La decisione del governo di Keir Starmer affonda le radici in una necessità economica impellente: compensare il drastico calo delle entrate fiscali derivanti dalle accise su benzina e diesel. Con un parco circolante di veicoli elettrici che conta attualmente circa 1,3 milioni di unità e che, secondo le proiezioni, raggiungerà i sei milioni entro il 2028, il Regno Unito si trova a fronteggiare un’erosione progressiva di una delle sue principali fonti di gettito.

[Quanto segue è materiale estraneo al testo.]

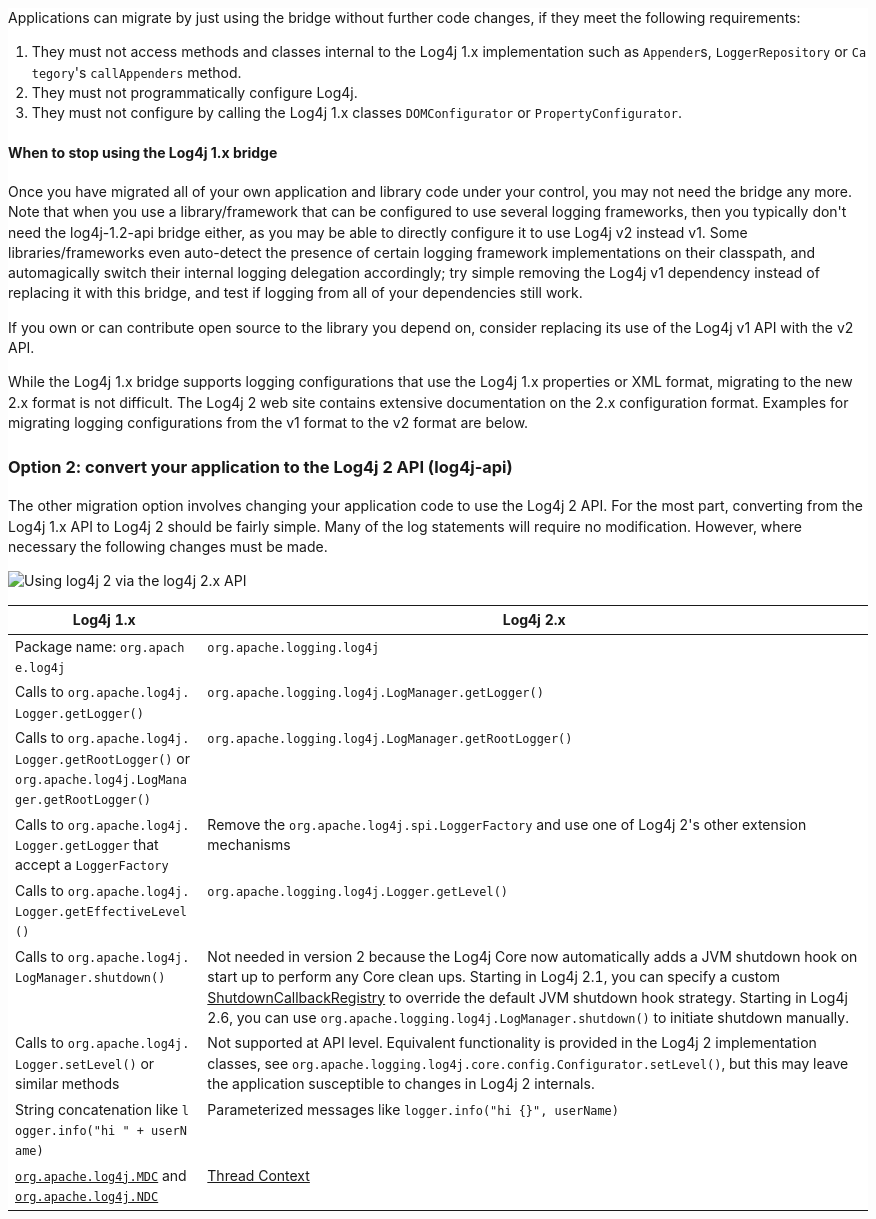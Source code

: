 Applications can migrate by just using the bridge without further code changes,
if they meet the following requirements:

1. They must not access methods and classes internal to the Log4j 1.x implementation such
   as `Appender`s, `LoggerRepository` or `Category`'s `callAppenders` method.
2. They must not programmatically configure Log4j.
3. They must not configure by calling the Log4j 1.x classes `DOMConfigurator` or `PropertyConfigurator`.


#### When to stop using the Log4j 1.x bridge

Once you have migrated all of your own application and library code under your control, you may not need the bridge any more.
Note that when you use a library/framework that can be configured to use several logging frameworks,
then you typically don't need the log4j-1.2-api bridge either,
as you may be able to directly configure it to use Log4j v2 instead v1.
Some libraries/frameworks even auto-detect the presence of certain logging framework implementations on their classpath,
and automagically switch their internal logging delegation accordingly;
try simple removing the Log4j v1 dependency instead of replacing it with this bridge,
and test if logging from all of your dependencies still work.

If you own or can contribute open source to the library you depend on, consider replacing its use of the Log4j v1 API with the v2 API.

While the Log4j 1.x bridge supports logging configurations that use the Log4j 1.x properties or XML format,
migrating to the new 2.x format is not difficult.
The Log4j 2 web site contains extensive documentation on the 2.x configuration format.
Examples for migrating logging configurations from the v1 format to the v2 format are below.

<a name="Log4j2API"/>

### Option 2: convert your application to the Log4j 2 API (log4j-api)

The other migration option involves changing your application code to use the Log4j 2 API.
For the most part, converting from the Log4j 1.x API to Log4j 2 should be fairly simple. Many
of the log statements will require no modification. However, where necessary the following changes must be
made.

![Using log4j 2 via the log4j 2.x API](../images/whichjar-log4j-api.png)

| Log4j 1.x                       | Log4j 2.x |
|---------------------------------|-------------|
|Package name: `org.apache.log4j` | `org.apache.logging.log4j` |
|Calls to `org.apache.log4j.Logger.getLogger()` | `org.apache.logging.log4j.LogManager.getLogger()` |
|Calls to `org.apache.log4j.Logger.getRootLogger()` or `org.apache.log4j.LogManager.getRootLogger()` | `org.apache.logging.log4j.LogManager.getRootLogger()` |
|Calls to `org.apache.log4j.Logger.getLogger` that accept a `LoggerFactory` | Remove the `org.apache.log4j.spi.LoggerFactory` and use one of Log4j 2's other extension mechanisms |
|Calls to `org.apache.log4j.Logger.getEffectiveLevel()` | `org.apache.logging.log4j.Logger.getLevel()` |
|Calls to `org.apache.log4j.LogManager.shutdown()` | Not needed in version 2 because the Log4j Core now automatically adds a JVM shutdown hook on start up to perform any Core clean ups. Starting in Log4j 2.1, you can specify a custom [ShutdownCallbackRegistry](../log4j-core/apidocs/org/apache/logging/log4j/core/util/ShutdownCallbackRegistry.html) to override the default JVM shutdown hook strategy. Starting in Log4j 2.6, you can use `org.apache.logging.log4j.LogManager.shutdown()`  to initiate shutdown manually. |
|Calls to `org.apache.log4j.Logger.setLevel()` or similar methods | Not supported at API level. Equivalent functionality is provided in the Log4j 2 implementation classes, see `org.apache.logging.log4j.core.config.Configurator.setLevel()`, but this may leave the application susceptible to changes in Log4j 2 internals. |
|String concatenation like `logger.info("hi " + userName)` | Parameterized messages like `logger.info("hi {}", userName)` |
| [`org.apache.log4j.MDC`](http://logging.apache.org/log4j/1.2/apidocs/org/apache/log4j/MDC.html) and [`org.apache.log4j.NDC`](http://logging.apache.org/log4j/1.2/apidocs/org/apache/log4j/NDC.html) | [Thread Context](thread-context.html) |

L’Office for Budget Responsibility stima infatti che le accise sui carburanti tradizionali generino circa 24,4 miliardi di sterline annue, pari al due per cento delle entrate statali complessive. La rapida transizione verso la mobilità elettrica, sebbene virtuosa dal punto di vista ambientale, ha aperto una voragine nei bilanci pubblici che il governo si trova ora costretto a colmare.
Secondo le stime riportate dal Telegraph, la nuova tassa chilometrica permetterebbe di recuperare fino a 1,8 miliardi di sterline all’anno entro il 2031, una cifra significativa ma ancora lontana dal compensare integralmente la perdita delle accise tradizionali. Il meccanismo proposto si basa su un sistema di pre-pagamento che esclude, almeno nella fase iniziale, l’utilizzo di dispositivi GPS o sistemi telematici di tracciamento. Ogni automobilista dovrà dichiarare in anticipo il chilometraggio stimato per l’anno successivo e versare il contributo corrispondente. Al termine dell’anno, chi avrà percorso meno chilometri del previsto riceverà un credito, mentre chi avrà superato la soglia stimata sarà tenuto a versare un conguaglio. Questa soluzione, secondo un portavoce governativo, è stata scelta per contenere i costi di implementazione e tutelare la privacy degli automobilisti, evitando polemiche legate alla sorveglianza di massa.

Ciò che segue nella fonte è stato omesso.